» **Rendered images with source text**:
● ● ● ●
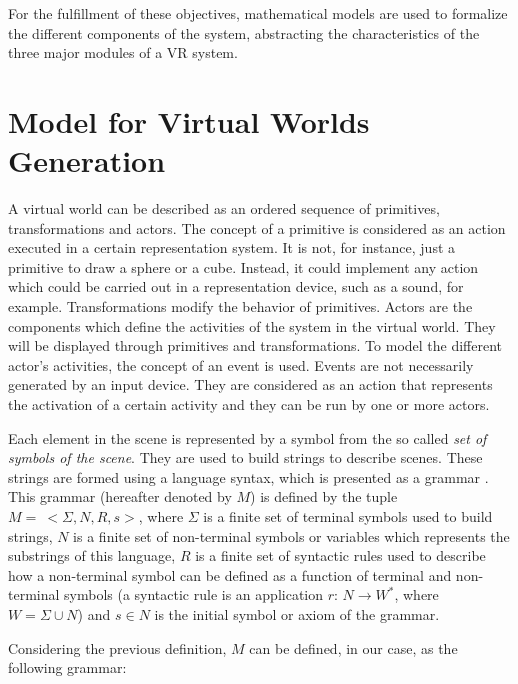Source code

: For the fulfillment of these objectives, mathematical models are used to formalize the different
components of the system, abstracting the characteristics of the three major modules of a VR
system.




\section{Model for Virtual Worlds Generation
\label{sec:model}}

A virtual world can be described as an ordered sequence of primitives, transformations and actors.
The concept of a primitive is considered as an action executed in a certain representation system.
It is not, for instance, just a primitive to draw a sphere or a cube. Instead, it could implement
any action which could be carried out in a representation device, such as a sound, for example.
Transformations modify the behavior of primitives. Actors are the components which define the
activities of the system in the virtual world. They will be displayed through primitives and
transformations. To model the different actor's activities, the concept of an event is used. Events
are not necessarily generated by an input device. They are considered as an action that represents
the activation of a certain activity and they can be run by one or more actors.

Each element in the scene is represented by a symbol from the so called \textit{set of symbols of
the scene}. They are used to build strings to describe scenes. These strings are formed using a
language syntax, which is presented as a grammar \cite{Davis1994}. This grammar (hereafter denoted
by $M$) is defined by the tuple $M= \ <\Sigma, N, R, s>$, where $\Sigma$ is a finite set of
terminal symbols used to build strings, $N$ is a finite set of non-terminal symbols or variables
which represents the substrings of this language, $R$ is a finite set of syntactic rules used to
describe how a non-terminal symbol can be defined as a function of terminal and non-terminal
symbols (a syntactic rule is an application $r$: $N \rightarrow W^*$, where $W = \Sigma \cup N$)
and $s \in N$ is the initial symbol or axiom of the grammar.

Considering the previous definition, $M$ can be defined, in our case, as the following grammar:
● ● ● ●
» **What you need to do**:
Take the line holding "Transformations modify the" and all lines after it through the end of the data, and set them down exactly.

» **Answer to the exercise**:
Transformations modify the behavior of primitives. Actors are the components which define the
activities of the system in the virtual world. They will be displayed through primitives and
transformations. To model the different actor's activities, the concept of an event is used. Events
are not necessarily generated by an input device. They are considered as an action that represents
the activation of a certain activity and they can be run by one or more actors.

Each element in the scene is represented by a symbol from the so called \textit{set of symbols of
the scene}. They are used to build strings to describe scenes. These strings are formed using a
language syntax, which is presented as a grammar \cite{Davis1994}. This grammar (hereafter denoted
by $M$) is defined by the tuple $M= \ <\Sigma, N, R, s>$, where $\Sigma$ is a finite set of
terminal symbols used to build strings, $N$ is a finite set of non-terminal symbols or variables
which represents the substrings of this language, $R$ is a finite set of syntactic rules used to
describe how a non-terminal symbol can be defined as a function of terminal and non-terminal
symbols (a syntactic rule is an application $r$: $N \rightarrow W^*$, where $W = \Sigma \cup N$)
and $s \in N$ is the initial symbol or axiom of the grammar.

Considering the previous definition, $M$ can be defined, in our case, as the following grammar:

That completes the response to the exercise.